• _YOUR ASSIGNMENT_
Needed from the data below: every line from the one with "If Alice is" up to and including the one with "The values $r$", repeated exactly and with nothing else.

DATA SHOWN START

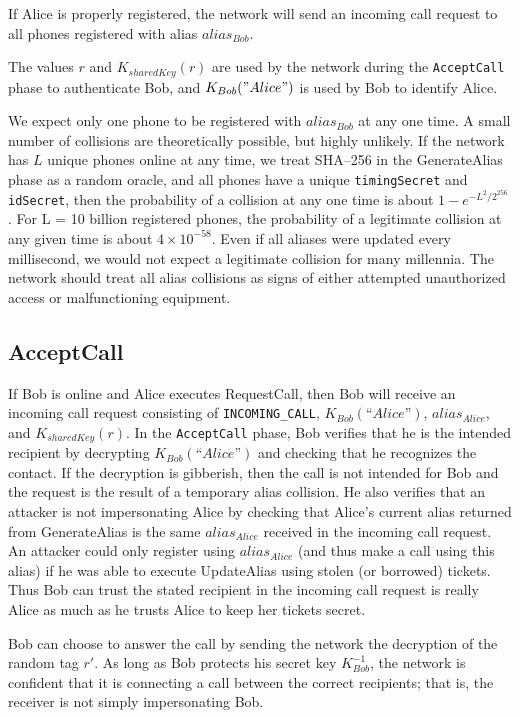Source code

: \documentclass[11pt]{article}
\begin{document}
If Alice is properly registered, the network will send an incoming call request to all phones registered with alias $alias_{Bob}$.

The values $r$ and $K_{sharedKey}(r)$ are used by the network during the \texttt{AcceptCall} phase to authenticate Bob, and $K_{Bob}("Alice")$ is used by Bob to identify Alice. 

We expect only one phone to be registered with $alias_{Bob}$ at any one time. A small number of collisions are theoretically possible, but highly unlikely. If the network has $L$ unique phones online at any time, we treat SHA--256 in the GenerateAlias phase as a random oracle, and all phones have a unique \texttt{timingSecret} and \texttt{idSecret}, then the probability of a collision at any one time is about $1 - e^{-L^2/2^{256}}$. For L = 10 billion registered phones, the probability of a legitimate collision at any given time is about $4 \times 10^{-58}$. Even if all aliases were updated every millisecond, we would not expect a legitimate collision for many millennia. The network should treat all alias collisions as signs of either attempted unauthorized access or malfunctioning equipment.


\subsection{AcceptCall}

If Bob is online and Alice executes RequestCall, then Bob will receive an incoming call request consisting of \texttt{INCOMING_CALL}, $K_{Bob}(“Alice”)$, $alias_{Alice}$, and $K_{sharedKey}(r)$. In the \texttt{AcceptCall} phase, Bob verifies that he is the intended recipient by decrypting $K_{Bob}(“Alice”)$ and checking that he recognizes the contact. If the decryption is gibberish, then the call is not intended for Bob and the request is the result of a temporary alias collision. He also verifies that an attacker is not impersonating Alice by checking that Alice's current alias returned from GenerateAlias is the same $alias_{Alice}$ received in the incoming call request. An attacker could only register using $alias_{Alice}$ (and thus make a call using this alias) if he was able to execute UpdateAlias using stolen (or borrowed) tickets. Thus Bob can trust the stated recipient in the incoming call request is really Alice as much as he trusts Alice to keep her tickets secret. 

Bob can choose to answer the call by sending the network the decryption of the random tag $r'$.  As long as Bob protects his secret key $K^{-1}_{Bob}$, the network is confident that it is connecting a call between the correct recipients; that is, the receiver is not simply impersonating Bob.
\end{document}
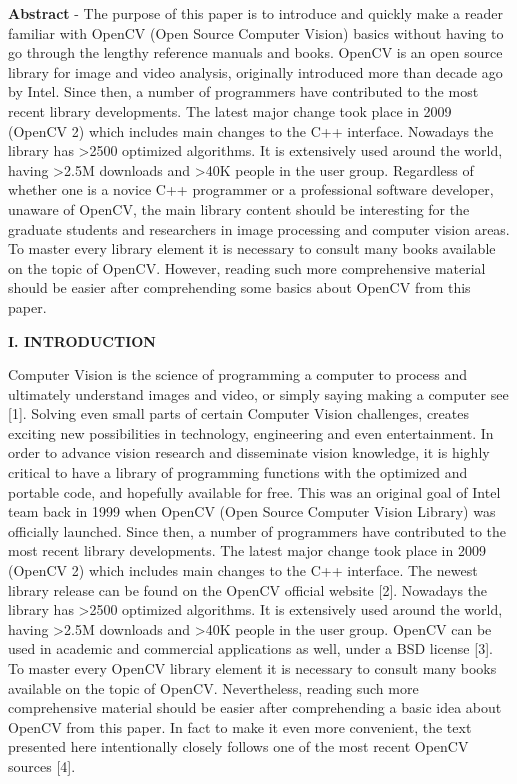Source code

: \documentclass{bjtu-bachelor-thesis}
\begin{document}
\textbf{Abstract} - The purpose of this paper is to introduce and quickly make a reader familiar with OpenCV (Open Source Computer Vision) basics without having to go through the lengthy reference manuals and books. OpenCV is an open source library for image and video analysis, originally introduced more than decade ago by Intel. Since then, a number of programmers have contributed to the most recent library developments. The latest major change took place in 2009 (OpenCV 2) which includes main changes to the C++ interface. Nowadays the library has >2500 optimized algorithms. It is extensively used around the world, having >2.5M downloads and >40K people in the user group. Regardless of whether one is a novice C++ programmer or a professional software developer, unaware of OpenCV, the main library content should be interesting for the graduate students and researchers in image processing and computer vision areas. To master every library element it is necessary to consult many books available on the topic of OpenCV. However, reading such more comprehensive material should be easier after comprehending some basics about OpenCV from this paper. \par
\textbf{I. INTRODUCTION} \par
Computer Vision is the science of programming a computer to process and ultimately understand images and video, or simply saying making a computer see {[}1{]}. Solving even small parts of certain Computer Vision challenges, creates exciting new possibilities in technology, engineering and even entertainment. In order to advance vision research and disseminate vision knowledge, it is highly critical to have a library of programming functions with the optimized and portable code, and hopefully available for free. This was an original goal of Intel team back in 1999 when OpenCV (Open Source Computer Vision Library) was officially launched. Since then, a number of programmers have contributed to the most recent library developments. The latest major change took place in 2009 (OpenCV 2) which includes main changes to the C++ interface. The newest library release can be found on the OpenCV official website {[}2{]}. Nowadays the library has >2500 optimized algorithms. It is extensively used around the world, having >2.5M downloads and >40K people in the user group. OpenCV can be used in academic and commercial applications as well, under a BSD license {[}3{]}. To master every OpenCV library element it is necessary to consult many books available on the topic of OpenCV. Nevertheless, reading such more comprehensive material should be easier after comprehending a basic idea about OpenCV from this paper. In fact to make it even more convenient, the text presented here intentionally closely follows one of the most recent OpenCV sources {[}4{]}. \par
\end{document}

DATA SHOWN END

• _EXERCISE OUTPUT_
If Alice is properly registered, the network will send an incoming call request to all phones registered with alias $alias_{Bob}$.

The values $r$ and $K_{sharedKey}(r)$ are used by the network during the \texttt{AcceptCall} phase to authenticate Bob, and $K_{Bob}("Alice")$ is used by Bob to identify Alice. 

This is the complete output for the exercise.